→ Listed records:
*****

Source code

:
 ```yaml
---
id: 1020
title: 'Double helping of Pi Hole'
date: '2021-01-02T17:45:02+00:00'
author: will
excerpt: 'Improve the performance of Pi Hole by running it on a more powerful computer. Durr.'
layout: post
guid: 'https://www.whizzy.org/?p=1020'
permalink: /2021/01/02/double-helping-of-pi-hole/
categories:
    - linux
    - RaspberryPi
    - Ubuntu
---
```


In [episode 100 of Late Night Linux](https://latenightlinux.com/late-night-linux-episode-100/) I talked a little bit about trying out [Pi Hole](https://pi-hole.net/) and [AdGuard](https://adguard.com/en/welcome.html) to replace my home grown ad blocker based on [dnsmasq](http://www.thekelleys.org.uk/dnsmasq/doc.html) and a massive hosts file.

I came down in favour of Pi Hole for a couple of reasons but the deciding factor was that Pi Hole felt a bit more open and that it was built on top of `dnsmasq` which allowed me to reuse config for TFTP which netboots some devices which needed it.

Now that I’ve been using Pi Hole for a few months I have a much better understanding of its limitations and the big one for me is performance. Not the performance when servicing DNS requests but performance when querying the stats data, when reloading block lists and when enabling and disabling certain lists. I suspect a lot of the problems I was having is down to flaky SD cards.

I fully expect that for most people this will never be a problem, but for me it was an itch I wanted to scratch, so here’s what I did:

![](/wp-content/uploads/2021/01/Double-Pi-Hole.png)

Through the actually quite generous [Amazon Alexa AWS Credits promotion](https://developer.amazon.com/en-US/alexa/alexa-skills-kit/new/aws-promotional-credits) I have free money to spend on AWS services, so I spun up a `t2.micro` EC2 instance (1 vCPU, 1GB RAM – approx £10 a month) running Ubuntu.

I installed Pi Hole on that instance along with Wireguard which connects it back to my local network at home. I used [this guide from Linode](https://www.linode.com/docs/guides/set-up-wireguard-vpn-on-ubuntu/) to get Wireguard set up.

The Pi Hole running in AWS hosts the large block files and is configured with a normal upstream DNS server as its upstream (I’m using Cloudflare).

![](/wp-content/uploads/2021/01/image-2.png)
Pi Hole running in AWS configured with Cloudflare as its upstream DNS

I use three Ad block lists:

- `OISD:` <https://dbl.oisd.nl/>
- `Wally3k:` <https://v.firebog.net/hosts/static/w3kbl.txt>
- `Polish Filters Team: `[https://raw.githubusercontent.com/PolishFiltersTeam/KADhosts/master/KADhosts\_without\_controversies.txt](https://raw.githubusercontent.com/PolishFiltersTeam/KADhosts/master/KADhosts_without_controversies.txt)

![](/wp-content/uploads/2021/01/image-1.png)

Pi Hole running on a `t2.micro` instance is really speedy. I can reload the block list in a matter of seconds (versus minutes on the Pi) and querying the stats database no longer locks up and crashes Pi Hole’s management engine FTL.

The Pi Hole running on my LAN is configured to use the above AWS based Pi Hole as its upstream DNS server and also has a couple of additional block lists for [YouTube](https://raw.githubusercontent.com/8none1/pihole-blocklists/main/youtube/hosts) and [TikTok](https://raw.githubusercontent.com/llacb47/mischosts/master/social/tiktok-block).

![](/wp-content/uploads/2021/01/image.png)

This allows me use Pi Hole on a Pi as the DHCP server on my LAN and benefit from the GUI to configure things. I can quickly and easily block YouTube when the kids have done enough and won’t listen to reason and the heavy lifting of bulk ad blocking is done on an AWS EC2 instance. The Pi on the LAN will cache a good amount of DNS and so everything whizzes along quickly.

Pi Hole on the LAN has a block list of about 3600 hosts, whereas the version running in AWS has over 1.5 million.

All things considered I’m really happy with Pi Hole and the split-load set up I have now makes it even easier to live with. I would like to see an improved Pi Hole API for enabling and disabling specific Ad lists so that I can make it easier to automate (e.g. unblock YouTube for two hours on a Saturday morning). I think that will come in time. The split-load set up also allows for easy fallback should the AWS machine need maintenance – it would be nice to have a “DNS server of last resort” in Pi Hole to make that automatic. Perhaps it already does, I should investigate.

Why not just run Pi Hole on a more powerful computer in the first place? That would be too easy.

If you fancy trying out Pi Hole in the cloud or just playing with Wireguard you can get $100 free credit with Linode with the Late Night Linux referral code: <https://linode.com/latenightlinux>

*****

→ Exercise prompt: Read the listing. Copy each line that has the word "Linode" in it.

→ Finished exercise:
I installed Pi Hole on that instance along with Wireguard which connects it back to my local network at home. I used [this guide from Linode](https://www.linode.com/docs/guides/set-up-wireguard-vpn-on-ubuntu/) to get Wireguard set up.
If you fancy trying out Pi Hole in the cloud or just playing with Wireguard you can get $100 free credit with Linode with the Late Night Linux referral code: <https://linode.com/latenightlinux>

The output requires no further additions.